▶ [BRIEF] Go through the entries one line at a time, and gather every line that has the word "limits".

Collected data
··········

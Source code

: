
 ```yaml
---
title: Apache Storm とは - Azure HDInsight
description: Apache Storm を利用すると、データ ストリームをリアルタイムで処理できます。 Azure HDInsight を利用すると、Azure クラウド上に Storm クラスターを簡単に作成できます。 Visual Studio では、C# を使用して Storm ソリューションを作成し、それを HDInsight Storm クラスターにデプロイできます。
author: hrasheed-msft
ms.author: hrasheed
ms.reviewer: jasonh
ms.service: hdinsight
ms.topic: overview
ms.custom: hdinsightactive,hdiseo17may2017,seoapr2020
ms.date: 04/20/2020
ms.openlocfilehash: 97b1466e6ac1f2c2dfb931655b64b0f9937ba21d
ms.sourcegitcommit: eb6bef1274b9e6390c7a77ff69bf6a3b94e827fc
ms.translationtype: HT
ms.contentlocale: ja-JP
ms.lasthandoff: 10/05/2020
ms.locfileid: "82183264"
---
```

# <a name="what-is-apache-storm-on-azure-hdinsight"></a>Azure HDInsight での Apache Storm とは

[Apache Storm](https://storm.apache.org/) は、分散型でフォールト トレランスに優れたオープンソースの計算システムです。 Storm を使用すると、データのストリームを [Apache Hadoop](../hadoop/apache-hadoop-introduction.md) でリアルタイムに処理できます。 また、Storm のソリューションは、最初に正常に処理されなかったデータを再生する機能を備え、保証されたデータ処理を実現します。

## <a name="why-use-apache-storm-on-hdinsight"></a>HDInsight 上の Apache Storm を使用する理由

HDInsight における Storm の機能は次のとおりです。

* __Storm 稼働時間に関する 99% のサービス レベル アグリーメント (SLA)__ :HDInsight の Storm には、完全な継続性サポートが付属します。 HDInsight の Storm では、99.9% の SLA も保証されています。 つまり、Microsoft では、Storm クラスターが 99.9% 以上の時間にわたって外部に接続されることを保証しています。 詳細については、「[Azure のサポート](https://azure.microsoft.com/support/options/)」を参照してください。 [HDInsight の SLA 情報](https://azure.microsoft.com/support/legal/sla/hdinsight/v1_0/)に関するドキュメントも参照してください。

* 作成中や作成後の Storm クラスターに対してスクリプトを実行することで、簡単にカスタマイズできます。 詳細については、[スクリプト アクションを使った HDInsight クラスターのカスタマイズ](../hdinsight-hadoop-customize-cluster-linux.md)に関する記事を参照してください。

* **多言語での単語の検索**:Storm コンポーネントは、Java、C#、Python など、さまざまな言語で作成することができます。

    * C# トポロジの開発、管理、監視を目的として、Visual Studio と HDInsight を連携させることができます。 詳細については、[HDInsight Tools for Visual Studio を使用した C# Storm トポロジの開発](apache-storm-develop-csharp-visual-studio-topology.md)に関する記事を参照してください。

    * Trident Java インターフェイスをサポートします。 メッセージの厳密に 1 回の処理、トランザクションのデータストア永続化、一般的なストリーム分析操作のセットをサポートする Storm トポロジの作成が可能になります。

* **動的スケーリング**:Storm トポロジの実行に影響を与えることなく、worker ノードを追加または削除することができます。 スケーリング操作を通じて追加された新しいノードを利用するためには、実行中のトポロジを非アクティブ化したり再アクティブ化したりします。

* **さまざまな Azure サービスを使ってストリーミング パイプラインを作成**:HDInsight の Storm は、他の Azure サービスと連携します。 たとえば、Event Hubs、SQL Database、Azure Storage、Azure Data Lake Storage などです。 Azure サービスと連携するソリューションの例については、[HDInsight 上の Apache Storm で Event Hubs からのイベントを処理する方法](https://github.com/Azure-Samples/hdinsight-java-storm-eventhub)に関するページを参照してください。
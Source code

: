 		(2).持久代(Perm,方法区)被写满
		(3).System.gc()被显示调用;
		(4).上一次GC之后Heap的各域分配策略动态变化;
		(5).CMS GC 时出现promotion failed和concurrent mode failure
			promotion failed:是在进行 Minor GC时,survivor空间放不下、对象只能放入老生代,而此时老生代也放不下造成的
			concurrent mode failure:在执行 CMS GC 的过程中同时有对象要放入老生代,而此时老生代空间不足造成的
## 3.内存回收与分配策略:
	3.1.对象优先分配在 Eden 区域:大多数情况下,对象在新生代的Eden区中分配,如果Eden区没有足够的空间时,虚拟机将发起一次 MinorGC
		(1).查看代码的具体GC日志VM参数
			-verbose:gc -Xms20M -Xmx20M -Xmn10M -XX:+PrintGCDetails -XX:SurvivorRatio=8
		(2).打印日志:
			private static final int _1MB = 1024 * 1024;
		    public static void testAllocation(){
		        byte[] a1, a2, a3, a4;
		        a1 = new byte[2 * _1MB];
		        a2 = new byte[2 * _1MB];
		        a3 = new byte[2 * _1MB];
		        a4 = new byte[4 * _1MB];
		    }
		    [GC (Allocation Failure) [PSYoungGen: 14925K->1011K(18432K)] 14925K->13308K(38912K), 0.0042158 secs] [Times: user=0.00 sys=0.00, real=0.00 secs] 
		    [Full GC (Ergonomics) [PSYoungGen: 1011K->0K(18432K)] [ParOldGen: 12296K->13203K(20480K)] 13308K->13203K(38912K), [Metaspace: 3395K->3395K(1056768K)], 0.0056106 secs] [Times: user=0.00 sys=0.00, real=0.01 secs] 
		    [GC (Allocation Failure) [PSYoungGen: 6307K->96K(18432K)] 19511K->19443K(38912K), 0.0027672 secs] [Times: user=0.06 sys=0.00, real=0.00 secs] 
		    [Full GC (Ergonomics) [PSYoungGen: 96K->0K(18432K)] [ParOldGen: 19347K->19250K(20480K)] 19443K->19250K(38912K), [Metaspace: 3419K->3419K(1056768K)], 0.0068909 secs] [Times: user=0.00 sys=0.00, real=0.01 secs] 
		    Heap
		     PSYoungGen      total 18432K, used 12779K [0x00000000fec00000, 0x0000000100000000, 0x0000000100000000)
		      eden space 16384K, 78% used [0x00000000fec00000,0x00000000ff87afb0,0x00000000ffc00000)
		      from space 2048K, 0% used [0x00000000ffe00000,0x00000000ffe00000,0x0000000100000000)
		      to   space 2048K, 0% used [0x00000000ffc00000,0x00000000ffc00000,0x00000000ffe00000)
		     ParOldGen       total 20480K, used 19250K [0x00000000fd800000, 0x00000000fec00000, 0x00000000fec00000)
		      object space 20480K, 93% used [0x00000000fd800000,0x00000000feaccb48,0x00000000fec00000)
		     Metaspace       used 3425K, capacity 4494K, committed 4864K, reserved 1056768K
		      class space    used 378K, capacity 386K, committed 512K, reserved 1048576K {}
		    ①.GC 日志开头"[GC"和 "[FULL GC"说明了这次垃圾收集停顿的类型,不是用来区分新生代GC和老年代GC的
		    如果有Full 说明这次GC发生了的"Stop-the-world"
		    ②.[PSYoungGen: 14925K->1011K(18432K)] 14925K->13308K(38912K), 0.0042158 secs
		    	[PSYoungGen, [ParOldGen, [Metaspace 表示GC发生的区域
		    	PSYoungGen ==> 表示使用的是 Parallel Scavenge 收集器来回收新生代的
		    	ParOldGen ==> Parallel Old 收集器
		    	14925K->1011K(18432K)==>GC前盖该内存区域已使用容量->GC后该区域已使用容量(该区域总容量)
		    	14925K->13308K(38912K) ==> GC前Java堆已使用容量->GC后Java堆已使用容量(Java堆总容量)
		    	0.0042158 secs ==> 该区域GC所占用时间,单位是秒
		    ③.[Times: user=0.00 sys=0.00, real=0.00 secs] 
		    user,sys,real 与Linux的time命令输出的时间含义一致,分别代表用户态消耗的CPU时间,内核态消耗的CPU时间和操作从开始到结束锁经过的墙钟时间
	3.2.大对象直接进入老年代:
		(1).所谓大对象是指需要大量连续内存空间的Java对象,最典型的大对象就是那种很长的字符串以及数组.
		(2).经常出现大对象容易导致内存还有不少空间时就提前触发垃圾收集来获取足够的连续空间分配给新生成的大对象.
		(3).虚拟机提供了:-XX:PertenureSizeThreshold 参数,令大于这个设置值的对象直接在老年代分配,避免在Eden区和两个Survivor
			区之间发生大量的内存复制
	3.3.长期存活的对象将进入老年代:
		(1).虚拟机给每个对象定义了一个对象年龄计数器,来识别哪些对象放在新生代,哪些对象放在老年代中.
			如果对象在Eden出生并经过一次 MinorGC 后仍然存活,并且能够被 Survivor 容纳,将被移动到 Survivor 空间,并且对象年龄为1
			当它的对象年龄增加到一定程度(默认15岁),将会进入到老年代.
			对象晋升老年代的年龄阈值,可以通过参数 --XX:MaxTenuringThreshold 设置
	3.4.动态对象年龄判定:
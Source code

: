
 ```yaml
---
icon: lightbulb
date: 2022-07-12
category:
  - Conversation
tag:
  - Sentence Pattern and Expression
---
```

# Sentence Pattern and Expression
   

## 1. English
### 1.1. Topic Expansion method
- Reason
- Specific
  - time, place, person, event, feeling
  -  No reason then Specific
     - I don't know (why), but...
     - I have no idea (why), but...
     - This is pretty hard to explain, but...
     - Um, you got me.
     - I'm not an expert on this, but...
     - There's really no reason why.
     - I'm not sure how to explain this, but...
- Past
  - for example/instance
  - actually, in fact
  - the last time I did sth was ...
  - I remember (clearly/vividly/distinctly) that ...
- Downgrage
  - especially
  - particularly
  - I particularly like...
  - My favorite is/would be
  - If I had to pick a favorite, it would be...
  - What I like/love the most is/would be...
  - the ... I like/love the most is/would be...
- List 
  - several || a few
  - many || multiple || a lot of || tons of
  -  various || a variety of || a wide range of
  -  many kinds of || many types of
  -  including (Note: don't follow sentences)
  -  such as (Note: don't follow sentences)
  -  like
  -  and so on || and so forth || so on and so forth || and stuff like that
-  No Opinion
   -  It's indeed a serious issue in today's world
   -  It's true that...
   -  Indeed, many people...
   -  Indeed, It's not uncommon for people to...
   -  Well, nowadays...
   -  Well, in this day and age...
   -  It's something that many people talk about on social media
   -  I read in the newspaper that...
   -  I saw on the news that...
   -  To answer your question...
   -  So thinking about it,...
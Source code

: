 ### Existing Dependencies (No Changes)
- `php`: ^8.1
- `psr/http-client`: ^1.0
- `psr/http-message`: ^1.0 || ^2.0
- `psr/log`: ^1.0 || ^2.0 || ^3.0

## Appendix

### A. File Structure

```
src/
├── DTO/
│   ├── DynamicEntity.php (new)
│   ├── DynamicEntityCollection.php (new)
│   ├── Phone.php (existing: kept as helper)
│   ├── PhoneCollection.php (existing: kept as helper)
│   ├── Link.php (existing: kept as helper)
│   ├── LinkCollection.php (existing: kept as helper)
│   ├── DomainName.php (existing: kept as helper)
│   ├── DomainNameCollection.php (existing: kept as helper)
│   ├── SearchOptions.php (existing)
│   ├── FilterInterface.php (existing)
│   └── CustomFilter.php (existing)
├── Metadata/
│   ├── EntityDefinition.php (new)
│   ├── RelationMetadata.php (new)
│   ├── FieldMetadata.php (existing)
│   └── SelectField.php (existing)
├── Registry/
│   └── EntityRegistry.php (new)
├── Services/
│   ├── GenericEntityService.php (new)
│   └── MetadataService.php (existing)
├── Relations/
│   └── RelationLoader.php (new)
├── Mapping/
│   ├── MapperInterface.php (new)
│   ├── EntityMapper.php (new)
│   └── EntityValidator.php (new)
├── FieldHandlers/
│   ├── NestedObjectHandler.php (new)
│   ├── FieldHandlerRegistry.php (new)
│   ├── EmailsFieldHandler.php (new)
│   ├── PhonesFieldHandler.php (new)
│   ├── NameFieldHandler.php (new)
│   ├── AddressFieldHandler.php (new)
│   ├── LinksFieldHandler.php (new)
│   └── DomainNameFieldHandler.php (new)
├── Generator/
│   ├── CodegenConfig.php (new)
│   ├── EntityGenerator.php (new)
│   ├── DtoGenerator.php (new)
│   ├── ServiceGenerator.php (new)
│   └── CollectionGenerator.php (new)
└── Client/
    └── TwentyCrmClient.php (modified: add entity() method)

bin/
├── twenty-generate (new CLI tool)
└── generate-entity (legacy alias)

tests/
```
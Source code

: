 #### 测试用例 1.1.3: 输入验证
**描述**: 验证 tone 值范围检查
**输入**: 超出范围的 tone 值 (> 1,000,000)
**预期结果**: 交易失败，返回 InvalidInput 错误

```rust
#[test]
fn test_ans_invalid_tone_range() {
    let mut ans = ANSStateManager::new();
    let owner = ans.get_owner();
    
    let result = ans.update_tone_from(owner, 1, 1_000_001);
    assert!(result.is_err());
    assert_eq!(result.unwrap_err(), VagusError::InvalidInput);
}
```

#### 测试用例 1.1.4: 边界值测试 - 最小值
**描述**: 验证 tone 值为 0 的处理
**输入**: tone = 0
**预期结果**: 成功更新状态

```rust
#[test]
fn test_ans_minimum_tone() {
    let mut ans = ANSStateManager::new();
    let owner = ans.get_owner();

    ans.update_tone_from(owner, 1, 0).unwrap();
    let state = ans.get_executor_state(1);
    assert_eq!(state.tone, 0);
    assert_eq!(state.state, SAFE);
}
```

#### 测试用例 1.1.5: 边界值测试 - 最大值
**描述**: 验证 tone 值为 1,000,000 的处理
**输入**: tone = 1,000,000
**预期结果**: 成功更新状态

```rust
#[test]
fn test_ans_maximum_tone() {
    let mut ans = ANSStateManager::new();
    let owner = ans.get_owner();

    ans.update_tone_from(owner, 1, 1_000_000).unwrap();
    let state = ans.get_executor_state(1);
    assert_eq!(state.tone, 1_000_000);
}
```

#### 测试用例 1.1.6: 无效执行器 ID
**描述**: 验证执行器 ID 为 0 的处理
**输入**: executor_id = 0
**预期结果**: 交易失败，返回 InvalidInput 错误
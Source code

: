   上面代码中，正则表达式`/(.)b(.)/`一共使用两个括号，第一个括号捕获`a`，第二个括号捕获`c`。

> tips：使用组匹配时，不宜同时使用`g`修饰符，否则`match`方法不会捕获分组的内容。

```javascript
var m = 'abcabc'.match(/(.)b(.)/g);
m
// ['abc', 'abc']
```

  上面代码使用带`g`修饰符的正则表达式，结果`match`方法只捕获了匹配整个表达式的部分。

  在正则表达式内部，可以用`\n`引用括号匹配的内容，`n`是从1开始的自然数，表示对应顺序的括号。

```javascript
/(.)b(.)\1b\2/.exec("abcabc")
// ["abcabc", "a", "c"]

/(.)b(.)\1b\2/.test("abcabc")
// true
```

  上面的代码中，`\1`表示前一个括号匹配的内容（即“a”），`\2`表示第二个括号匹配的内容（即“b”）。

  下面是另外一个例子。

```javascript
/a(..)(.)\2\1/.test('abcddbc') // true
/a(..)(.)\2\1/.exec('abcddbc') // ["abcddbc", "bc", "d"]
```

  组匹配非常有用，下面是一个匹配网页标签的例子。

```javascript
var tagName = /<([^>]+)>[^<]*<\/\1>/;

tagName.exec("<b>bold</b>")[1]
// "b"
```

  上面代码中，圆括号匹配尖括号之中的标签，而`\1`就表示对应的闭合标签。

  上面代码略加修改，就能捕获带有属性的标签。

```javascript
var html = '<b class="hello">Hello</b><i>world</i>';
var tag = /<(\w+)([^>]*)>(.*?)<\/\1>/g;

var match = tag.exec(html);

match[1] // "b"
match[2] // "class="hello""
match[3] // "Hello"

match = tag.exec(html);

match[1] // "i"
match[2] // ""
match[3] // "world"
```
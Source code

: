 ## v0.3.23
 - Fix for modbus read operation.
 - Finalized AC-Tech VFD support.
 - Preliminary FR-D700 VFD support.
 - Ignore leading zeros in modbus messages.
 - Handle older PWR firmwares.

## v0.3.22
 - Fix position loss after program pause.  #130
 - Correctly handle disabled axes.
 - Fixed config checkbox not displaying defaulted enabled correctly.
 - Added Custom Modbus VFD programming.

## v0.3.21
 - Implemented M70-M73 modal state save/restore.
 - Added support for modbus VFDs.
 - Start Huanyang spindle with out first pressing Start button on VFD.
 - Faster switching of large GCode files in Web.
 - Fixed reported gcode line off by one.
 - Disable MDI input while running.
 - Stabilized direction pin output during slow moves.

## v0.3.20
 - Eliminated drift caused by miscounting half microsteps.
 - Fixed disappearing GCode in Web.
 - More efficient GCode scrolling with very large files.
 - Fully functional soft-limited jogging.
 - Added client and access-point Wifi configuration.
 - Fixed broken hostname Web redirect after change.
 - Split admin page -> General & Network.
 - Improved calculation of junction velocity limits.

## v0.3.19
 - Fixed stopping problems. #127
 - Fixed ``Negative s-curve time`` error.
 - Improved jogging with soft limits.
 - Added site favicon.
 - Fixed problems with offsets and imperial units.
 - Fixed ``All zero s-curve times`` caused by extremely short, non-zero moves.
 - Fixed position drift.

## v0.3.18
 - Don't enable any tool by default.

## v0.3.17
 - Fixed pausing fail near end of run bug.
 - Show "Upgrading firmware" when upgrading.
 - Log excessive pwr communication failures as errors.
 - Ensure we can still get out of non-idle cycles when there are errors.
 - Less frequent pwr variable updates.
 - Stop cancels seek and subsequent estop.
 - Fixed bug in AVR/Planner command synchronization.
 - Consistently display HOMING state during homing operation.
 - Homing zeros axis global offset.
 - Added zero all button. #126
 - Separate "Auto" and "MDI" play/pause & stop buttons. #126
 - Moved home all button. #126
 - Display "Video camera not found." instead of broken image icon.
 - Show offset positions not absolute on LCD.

··········

▶ [RESPONSE]
 - Improved calculation of junction velocity limits.
 - Improved jogging with soft limits.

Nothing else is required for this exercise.